You can also snowball by going after the highest APR first (which makes financial sense), but many people find that they need to build up some momentum with a few small victories first.
And don't worry about accelerating payments on your house and car, at least not for now. Just keep paying them in a timely fashion.
Good luck!
Is that Teachers C a CU?
What are your APRs?
I'll echo the snowballing comments earlier, in paying down either the highest APR card or the lowest balances first while making the minimum payment on the other cards.
When you dig into the 4th card though, if going for the low balance method, I'd suggest you go after care credit before lowes. The balances are pretty similar ($104 off), but the utilization on Care is almost 95% vs Lowes' 46%. If you go for higher APRs first, and you have two cards with similar APRs, you may want to either strike the higher utilization card (to help reduce the "maxed out card" counts for FICO), or the lower balance card first to help psychologically win the war on CC debt.

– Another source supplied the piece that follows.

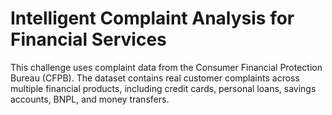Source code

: # Intelligent Complaint Analysis for Financial Services

This challenge uses complaint data from the Consumer Financial Protection Bureau (CFPB). The dataset contains real customer complaints across multiple financial products, including credit cards, personal loans, savings accounts, BNPL, and money transfers.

You can also go for a hybrid approach, where you target the Highest APR cards, but whenever you see a card hit a balance of $500 (or some other personal trigger-point, I'd recommend around 1-2 months worth of pay-down to avoid attentions being diverted too long), you switch over to paying it off completely before resuming attacking APR. It would pepper an APR attack with small paid-off victories throughout, and free up a few bucks of minimum payments here and there.